東京科学大,深層学習で蛍光免疫センサーを高性能化

東京科学大学と米カリフォルニア大学アーバイン校は,蛍光免疫センサーを高性能化させる独自の深層学習モデル「NanoQ-model 1.0」を構築した(ニュースリリース)。

標的分子を検出できる免疫センサーは,環境調査や食品分析,医療などで不可欠となっている。しかし,高感度なセンサーの開発には膨大な試行錯誤が必要で,数ヵ月を要していた。
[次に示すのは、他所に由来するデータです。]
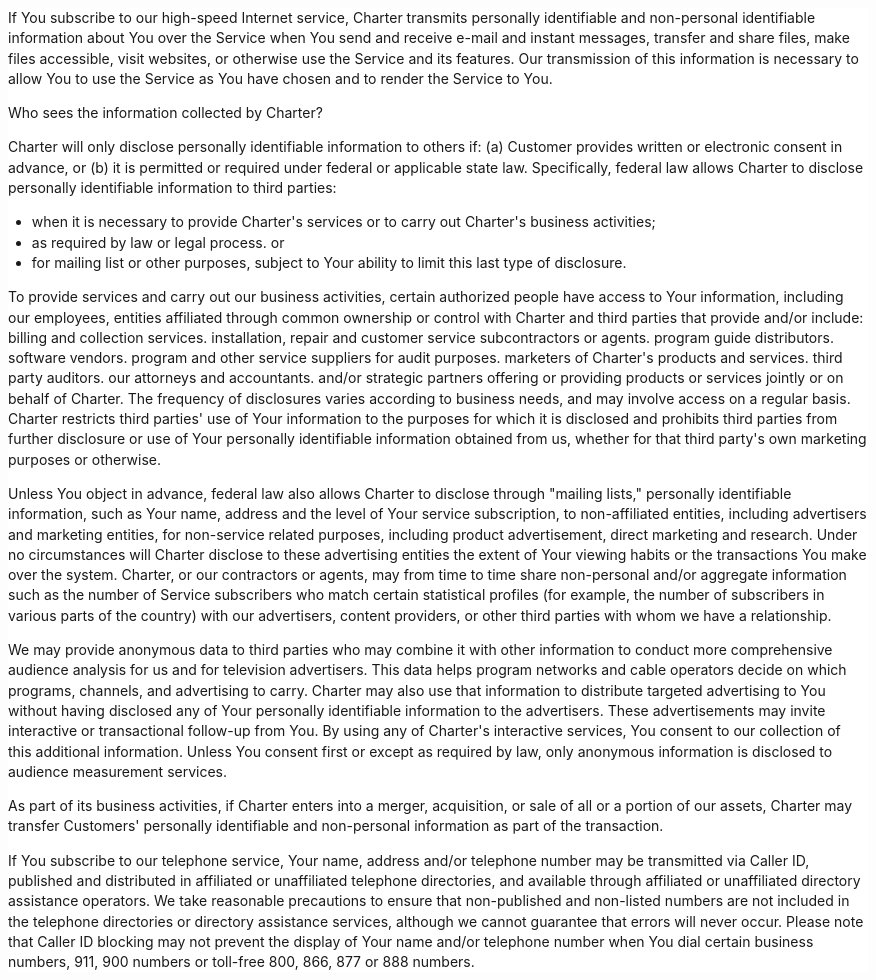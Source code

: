 If You subscribe to our high-speed Internet service, Charter transmits personally identifiable and non-personal identifiable information about You over the Service when You send and receive e-mail and instant messages, transfer and share files, make files accessible, visit websites, or otherwise use the Service and its features. Our transmission of this information is necessary to allow You to use the Service as You have chosen and to render the Service to You.

Who sees the information collected by Charter?

Charter will only disclose personally identifiable information to others if: (a) Customer provides written or electronic consent in advance, or (b) it is permitted or required under federal or applicable state law. Specifically, federal law allows Charter to disclose personally identifiable information to third parties:

*   when it is necessary to provide Charter's services or to carry out Charter's business activities;
*   as required by law or legal process. or
*   for mailing list or other purposes, subject to Your ability to limit this last type of disclosure.

To provide services and carry out our business activities, certain authorized people have access to Your information, including our employees, entities affiliated through common ownership or control with Charter and third parties that provide and/or include: billing and collection services. installation, repair and customer service subcontractors or agents. program guide distributors. software vendors. program and other service suppliers for audit purposes. marketers of Charter's products and services. third party auditors. our attorneys and accountants. and/or strategic partners offering or providing products or services jointly or on behalf of Charter. The frequency of disclosures varies according to business needs, and may involve access on a regular basis. Charter restricts third parties' use of Your information to the purposes for which it is disclosed and prohibits third parties from further disclosure or use of Your personally identifiable information obtained from us, whether for that third party's own marketing purposes or otherwise.

Unless You object in advance, federal law also allows Charter to disclose through "mailing lists," personally identifiable information, such as Your name, address and the level of Your service subscription, to non-affiliated entities, including advertisers and marketing entities, for non-service related purposes, including product advertisement, direct marketing and research. Under no circumstances will Charter disclose to these advertising entities the extent of Your viewing habits or the transactions You make over the system. Charter, or our contractors or agents, may from time to time share non-personal and/or aggregate information such as the number of Service subscribers who match certain statistical profiles (for example, the number of subscribers in various parts of the country) with our advertisers, content providers, or other third parties with whom we have a relationship.

We may provide anonymous data to third parties who may combine it with other information to conduct more comprehensive audience analysis for us and for television advertisers. This data helps program networks and cable operators decide on which programs, channels, and advertising to carry. Charter may also use that information to distribute targeted advertising to You without having disclosed any of Your personally identifiable information to the advertisers. These advertisements may invite interactive or transactional follow-up from You. By using any of Charter's interactive services, You consent to our collection of this additional information. Unless You consent first or except as required by law, only anonymous information is disclosed to audience measurement services.

As part of its business activities, if Charter enters into a merger, acquisition, or sale of all or a portion of our assets, Charter may transfer Customers' personally identifiable and non-personal information as part of the transaction.

If You subscribe to our telephone service, Your name, address and/or telephone number may be transmitted via Caller ID, published and distributed in affiliated or unaffiliated telephone directories, and available through affiliated or unaffiliated directory assistance operators. We take reasonable precautions to ensure that non-published and non-listed numbers are not included in the telephone directories or directory assistance services, although we cannot guarantee that errors will never occur. Please note that Caller ID blocking may not prevent the display of Your name and/or telephone number when You dial certain business numbers, 911, 900 numbers or toll-free 800, 866, 877 or 888 numbers.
研究では,深層学習を利用して構築した分類モデルにより,このプロセスをわずか数日に短縮することに成功した。

今回の対象はクエンチ抗体(Q-body)と呼ばれる蛍光免疫センサー。Q-bodyは,抗体のN末側が蛍光色素で標識されており,抗原が結合すると蛍光色素のクエンチ(消光)が解除され,蛍光が上昇する。したがって,蛍光色素が強く消光する抗体ほど大きい蛍光応答が期待できるが,この消光効果は抗体ごとに異なり,予測が極めて困難だった。
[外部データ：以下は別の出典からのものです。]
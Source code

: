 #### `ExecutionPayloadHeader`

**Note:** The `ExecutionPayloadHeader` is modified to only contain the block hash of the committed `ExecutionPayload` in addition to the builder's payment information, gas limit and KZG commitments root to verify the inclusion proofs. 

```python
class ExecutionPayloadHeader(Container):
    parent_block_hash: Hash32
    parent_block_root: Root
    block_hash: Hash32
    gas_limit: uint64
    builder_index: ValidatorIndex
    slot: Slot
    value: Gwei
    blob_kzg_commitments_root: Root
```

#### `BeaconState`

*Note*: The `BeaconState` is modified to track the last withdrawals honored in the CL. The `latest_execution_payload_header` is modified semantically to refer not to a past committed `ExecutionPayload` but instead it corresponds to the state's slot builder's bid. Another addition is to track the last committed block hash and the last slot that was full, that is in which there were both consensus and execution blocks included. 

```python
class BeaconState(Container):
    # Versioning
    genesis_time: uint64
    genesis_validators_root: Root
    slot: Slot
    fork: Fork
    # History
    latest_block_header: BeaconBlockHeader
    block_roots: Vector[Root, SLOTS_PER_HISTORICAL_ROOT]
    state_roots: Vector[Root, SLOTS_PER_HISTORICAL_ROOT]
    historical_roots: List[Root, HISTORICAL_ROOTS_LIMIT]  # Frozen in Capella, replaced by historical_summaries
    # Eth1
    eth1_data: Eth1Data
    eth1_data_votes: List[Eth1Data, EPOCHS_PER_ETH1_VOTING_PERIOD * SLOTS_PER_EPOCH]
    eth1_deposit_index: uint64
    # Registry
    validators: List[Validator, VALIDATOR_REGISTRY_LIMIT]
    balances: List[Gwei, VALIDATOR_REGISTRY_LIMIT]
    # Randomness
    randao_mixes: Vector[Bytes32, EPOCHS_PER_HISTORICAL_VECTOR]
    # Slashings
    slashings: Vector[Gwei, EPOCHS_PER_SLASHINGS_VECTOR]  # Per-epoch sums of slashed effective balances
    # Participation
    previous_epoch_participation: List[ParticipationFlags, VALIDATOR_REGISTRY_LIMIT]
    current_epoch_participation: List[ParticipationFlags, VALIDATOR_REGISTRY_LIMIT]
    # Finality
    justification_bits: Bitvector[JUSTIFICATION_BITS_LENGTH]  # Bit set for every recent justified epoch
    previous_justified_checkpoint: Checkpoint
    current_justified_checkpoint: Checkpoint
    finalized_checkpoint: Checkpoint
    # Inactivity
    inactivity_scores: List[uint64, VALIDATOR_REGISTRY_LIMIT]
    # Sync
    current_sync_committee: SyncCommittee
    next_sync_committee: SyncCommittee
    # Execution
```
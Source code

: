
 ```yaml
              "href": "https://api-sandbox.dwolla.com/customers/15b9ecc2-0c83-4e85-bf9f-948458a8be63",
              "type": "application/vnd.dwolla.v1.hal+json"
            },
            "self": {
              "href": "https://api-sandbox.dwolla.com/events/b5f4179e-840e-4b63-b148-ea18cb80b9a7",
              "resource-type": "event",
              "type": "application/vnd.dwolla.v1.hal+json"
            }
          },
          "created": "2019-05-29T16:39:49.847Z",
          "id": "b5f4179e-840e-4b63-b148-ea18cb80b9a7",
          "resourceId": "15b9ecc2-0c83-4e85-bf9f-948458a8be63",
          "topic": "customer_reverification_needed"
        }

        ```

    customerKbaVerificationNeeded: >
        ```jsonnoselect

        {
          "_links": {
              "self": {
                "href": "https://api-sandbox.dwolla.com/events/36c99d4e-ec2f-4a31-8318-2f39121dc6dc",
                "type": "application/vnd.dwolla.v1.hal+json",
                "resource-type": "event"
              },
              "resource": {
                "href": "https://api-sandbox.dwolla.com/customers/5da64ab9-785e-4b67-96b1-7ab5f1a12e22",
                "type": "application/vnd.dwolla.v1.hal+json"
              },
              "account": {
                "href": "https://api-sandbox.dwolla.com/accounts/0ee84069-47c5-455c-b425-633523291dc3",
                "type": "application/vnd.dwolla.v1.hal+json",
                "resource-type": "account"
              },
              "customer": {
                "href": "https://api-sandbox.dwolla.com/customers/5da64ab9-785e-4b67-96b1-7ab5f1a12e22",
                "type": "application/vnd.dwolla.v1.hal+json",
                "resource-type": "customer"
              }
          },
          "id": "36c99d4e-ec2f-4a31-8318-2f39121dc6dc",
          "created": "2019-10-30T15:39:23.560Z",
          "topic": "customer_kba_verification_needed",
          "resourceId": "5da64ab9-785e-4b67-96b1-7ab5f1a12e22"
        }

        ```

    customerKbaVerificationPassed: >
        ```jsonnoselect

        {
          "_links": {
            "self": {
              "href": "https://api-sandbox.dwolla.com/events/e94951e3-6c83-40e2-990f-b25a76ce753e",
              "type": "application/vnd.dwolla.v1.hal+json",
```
研究グループは,酵母を用いたスクリーニングによって,消光効果を基準にして抗体ライブラリーをFACSで分類し,それぞれのプールを次世代シーケンス解析したのち,アミノ酸配列を使ってタンパク質言語モデルProtBert-BFDを再学習させ,高性能なQ-bodyとなるアミノ酸配列を予測できる独自モデルを構築した。このモデルを新型コロナウイルス(SARS-CoV-2)に結合する抗体で検証したところ,予測された変異の8割以上で消光が強まり,検出感度の向上も確認できたという。
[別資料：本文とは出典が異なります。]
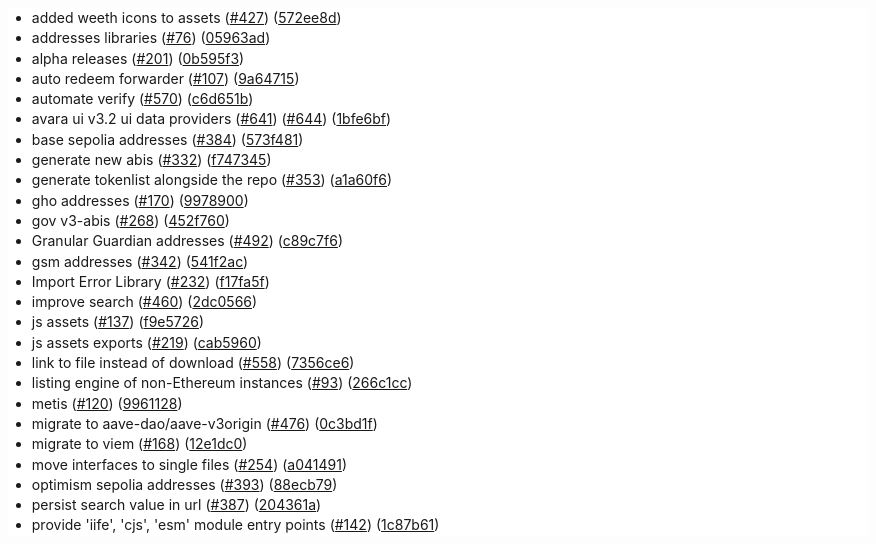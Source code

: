 * added weeth icons to assets ([#427](https://github.com/grothem/aave-address-book/issues/427)) ([572ee8d](https://github.com/grothem/aave-address-book/commit/572ee8d6281f54a086a2c61c680675bce4606d5b))
* addresses libraries ([#76](https://github.com/grothem/aave-address-book/issues/76)) ([05963ad](https://github.com/grothem/aave-address-book/commit/05963ad570d98c7c5e652771f0bf4a9f7ae5c452))
* alpha releases ([#201](https://github.com/grothem/aave-address-book/issues/201)) ([0b595f3](https://github.com/grothem/aave-address-book/commit/0b595f30fb8f55585623c128a75ce00e7cb8c730))
* auto redeem forwarder ([#107](https://github.com/grothem/aave-address-book/issues/107)) ([9a64715](https://github.com/grothem/aave-address-book/commit/9a64715cff37ff7ff9a7da3e3dd04a55cad78ccb))
* automate verify ([#570](https://github.com/grothem/aave-address-book/issues/570)) ([c6d651b](https://github.com/grothem/aave-address-book/commit/c6d651bafc29ea448351ba05ccb64d4776352dfb))
* avara ui v3.2 ui data providers ([#641](https://github.com/grothem/aave-address-book/issues/641)) ([#644](https://github.com/grothem/aave-address-book/issues/644)) ([1bfe6bf](https://github.com/grothem/aave-address-book/commit/1bfe6bf8e8e5b37f815b2563809f5c1bf4d3af19))
* base sepolia addresses ([#384](https://github.com/grothem/aave-address-book/issues/384)) ([573f481](https://github.com/grothem/aave-address-book/commit/573f481205620c12046c3d784512ab67692a3423))
* generate new abis ([#332](https://github.com/grothem/aave-address-book/issues/332)) ([f747345](https://github.com/grothem/aave-address-book/commit/f747345eba0b39a4d8e4aa045b6586d10f1e2446))
* generate tokenlist alongside the repo ([#353](https://github.com/grothem/aave-address-book/issues/353)) ([a1a60f6](https://github.com/grothem/aave-address-book/commit/a1a60f64487e1afbc6390242b1cc10bab131d1b9))
* gho addresses ([#170](https://github.com/grothem/aave-address-book/issues/170)) ([9978900](https://github.com/grothem/aave-address-book/commit/99789003b39d2ce5c04d9618199d1b737bc379d1))
* gov v3-abis ([#268](https://github.com/grothem/aave-address-book/issues/268)) ([452f760](https://github.com/grothem/aave-address-book/commit/452f760d4133d1aba15434beaaaa8b3b3e71b457))
* Granular Guardian addresses ([#492](https://github.com/grothem/aave-address-book/issues/492)) ([c89c7f6](https://github.com/grothem/aave-address-book/commit/c89c7f69e1ed952df4e4ddc393000b4b2688efaf))
* gsm addresses ([#342](https://github.com/grothem/aave-address-book/issues/342)) ([541f2ac](https://github.com/grothem/aave-address-book/commit/541f2ac7f0406c55cf47cfc9152065a817647eba))
* Import Error Library ([#232](https://github.com/grothem/aave-address-book/issues/232)) ([f17fa5f](https://github.com/grothem/aave-address-book/commit/f17fa5f262d20262e6177ccdd79b0676851c6c28))
* improve search ([#460](https://github.com/grothem/aave-address-book/issues/460)) ([2dc0566](https://github.com/grothem/aave-address-book/commit/2dc0566a46fb7747acee3791cf42e578db34edfe))
* js assets ([#137](https://github.com/grothem/aave-address-book/issues/137)) ([f9e5726](https://github.com/grothem/aave-address-book/commit/f9e572698a2b1881e4611fb1da2d3a9d6fca9b1b))
* js assets exports ([#219](https://github.com/grothem/aave-address-book/issues/219)) ([cab5960](https://github.com/grothem/aave-address-book/commit/cab5960b29ed6e20f5a760eef1a61765b7704b10))
* link to file instead of download ([#558](https://github.com/grothem/aave-address-book/issues/558)) ([7356ce6](https://github.com/grothem/aave-address-book/commit/7356ce6efe78e1ff65b42d0ea44a75e5c913fd02))
* listing engine of non-Ethereum instances ([#93](https://github.com/grothem/aave-address-book/issues/93)) ([266c1cc](https://github.com/grothem/aave-address-book/commit/266c1ccf9e68511edf2b0d90055718378ff21c62))
* metis ([#120](https://github.com/grothem/aave-address-book/issues/120)) ([9961128](https://github.com/grothem/aave-address-book/commit/9961128857066c1cd1b5d906e7a334bd907e2729))
* migrate to aave-dao/aave-v3origin ([#476](https://github.com/grothem/aave-address-book/issues/476)) ([0c3bd1f](https://github.com/grothem/aave-address-book/commit/0c3bd1fa910413d94380b88b7daf767604d28f19))
* migrate to viem ([#168](https://github.com/grothem/aave-address-book/issues/168)) ([12e1dc0](https://github.com/grothem/aave-address-book/commit/12e1dc086caca18e1b7e3d5d8ab4059151d53684))
* move interfaces to single files ([#254](https://github.com/grothem/aave-address-book/issues/254)) ([a041491](https://github.com/grothem/aave-address-book/commit/a0414914b1c9d4a4986833183f309bf0ea36d6dc))
* optimism sepolia addresses ([#393](https://github.com/grothem/aave-address-book/issues/393)) ([88ecb79](https://github.com/grothem/aave-address-book/commit/88ecb79822afed57a54a8cc447b26416dfd01707))
* persist search value in url ([#387](https://github.com/grothem/aave-address-book/issues/387)) ([204361a](https://github.com/grothem/aave-address-book/commit/204361a8860004ad3b26e33095561a70d4a6d1e4))
* provide 'iife', 'cjs', 'esm' module entry points ([#142](https://github.com/grothem/aave-address-book/issues/142)) ([1c87b61](https://github.com/grothem/aave-address-book/commit/1c87b618796b9c5db69b711e70e8364c3980c0e8))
このモデルの誕生により,免疫センサー開発が飛躍的に加速するだけでなく,将来的にはアミノ酸配列だけで目的の機能を持つかどうかの見極めが可能となる。研究グループは,タンパク質エンジニアリングの新たな可能性を切り拓くと期待している。なお,このモデルはGitHubで公開されている。